Until now, the Bush administration and the Europeans have done their best to paper over the inherent conflicts in their respective positions. But that is fast becoming untenable: Security guarantees, after all, involve giving Tehran cast-iron promises that it will not be attacked and working to normalize relations with the regime, in order to remove any incentive it might have for creating a nuclear deterrent. The conflict in strategies was visible this week when administration officials rebuffed the suggestion by Germany, backed by Britain, that Washington hold direct talks with Tehran to break the nuclear deadlock.

The dynamic with Iran, in fact, is starting to look a lot like the diplomatic wrangling over that other notorious member of the "Axis of Evil," North Korea. In that on-again, off-again six-party negotiating process, which includes North Korea, South Korea, Russia, China, the U.S. and Japan, the consensus among everyone but the U.S. is that walking Pyongyang back across the nuclear threshold requires offering it security guarantees and direct talks with the U.S. Washington hawks have long balked at those conditions, but the agreement of principles concluded last September does, in fact, include a security guarantee from the U.S. in exchange for North Korea renouncing nuclear weapons. Those talks have remained deadlocked since last fall, but the suspicion that Washington is seeking the collapse of the regime in Pyongyang has resulted in an increasingly open split between the U.S. and South Korea, the democracy whose protection is the reason U.S. still has troops on the Korean peninsula.

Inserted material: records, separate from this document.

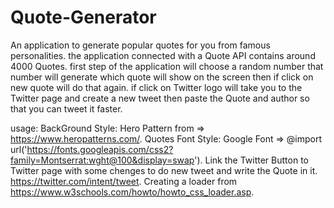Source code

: # Quote-Generator

An application to generate popular quotes for you from famous personalities.
the application connected with a Quote API contains around 4000 Quotes. 
first step of the application will choose a random number that number will 
generate which quote will show on the screen then if click on new quote will do that again. 
if click on Twitter logo will take you to the Twitter page and create a new tweet 
then paste the Quote and author so that you can tweet it faster.

usage:
BackGround Style: Hero Pattern from => https://www.heropatterns.com/.
Quotes Font Style: Google Font => @import url('https://fonts.googleapis.com/css2?family=Montserrat:wght@100&display=swap').
Link the Twitter Button to Twitter page with some chenges to do new tweet and write the Quote in it. https://twitter.com/intent/tweet.
Creating a loader from https://www.w3schools.com/howto/howto_css_loader.asp.

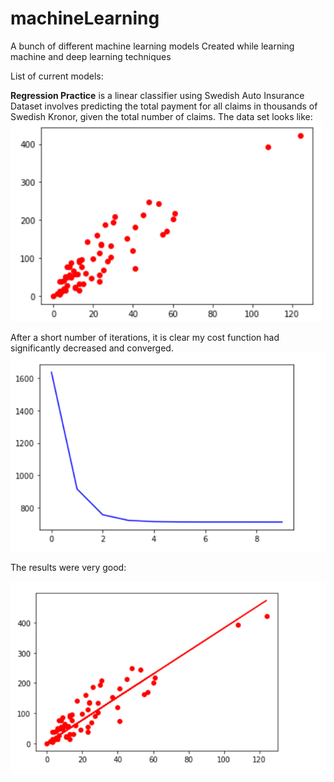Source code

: # machineLearning
A bunch of different machine learning models
Created while learning machine and deep learning techniques

List of current models:

**Regression Practice** is a linear classifier using Swedish Auto Insurance Dataset involves predicting the total payment for all claims in thousands of Swedish Kronor, given the total number of claims.
The data set looks like:
<img src="Images/Swedish%20insurance%20graph.PNG" width = 500>

After a short number of iterations, it is clear my cost function had significantly decreased and converged.
![](Images/Costs%20Swedish%20Insurance.PNG)

The results were very good:

![](Images/Learned%20Regression.PNG)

Long before the current nuclear standoff heated up, this preference for regime change has caused the White House to duck opportunities for dialogue with Tehran. Lawrence Wilkerson, chief of staff to former Secretary of State Colin Powell, says an Iranian offer of talks to address all U.S. concerns was rebuffed in 2003 at the behest of the regime-change faction of the Bush administration. Former Bush National Security Council official Flynt Leverett has confirmed this account, and warns that the administration lacks a serious Iran policy by virtue of President Bush's refusal to engage with a regime he considers fundamentally illegitimate. Everett notes: "Because of the administration's deliberate decision to rule out serious strategically grounded diplomacy with Iran on this issue, [Security Council action and a military strike against Iran's nuclear facilities] are the only two options they've got, and neither is going to work."

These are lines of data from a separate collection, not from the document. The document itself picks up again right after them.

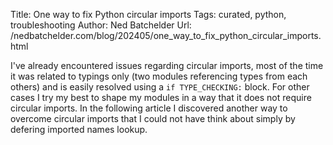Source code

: Title: One way to fix Python circular imports
Tags: curated, python, troubleshooting
Author: Ned Batchelder
Url: /nedbatchelder.com/blog/202405/one_way_to_fix_python_circular_imports.html

I've already encountered issues regarding circular imports, most of the time it was related to typings only (two modules referencing types from each others) and is easily resolved using a `if TYPE_CHECKING:` block. For other cases I try my best to shape my modules in a way that it does not require circular imports. In the following article I discovered another way to overcome circular imports that I could not have think about simply by defering imported names lookup.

The Europeans know that, which is why in the coming months they will insist, ever so delicately, that Iran be offered expanded incentives along with the threatened penalties. The really bad news for Washington hawks is that the only incentives that matter are those that can be offered by, you guessed it, the U.S. And if Washington balks at offering Tehran what most of the international community would regard as reasonable security guarantees, it won't only be Iran that finds itself isolated.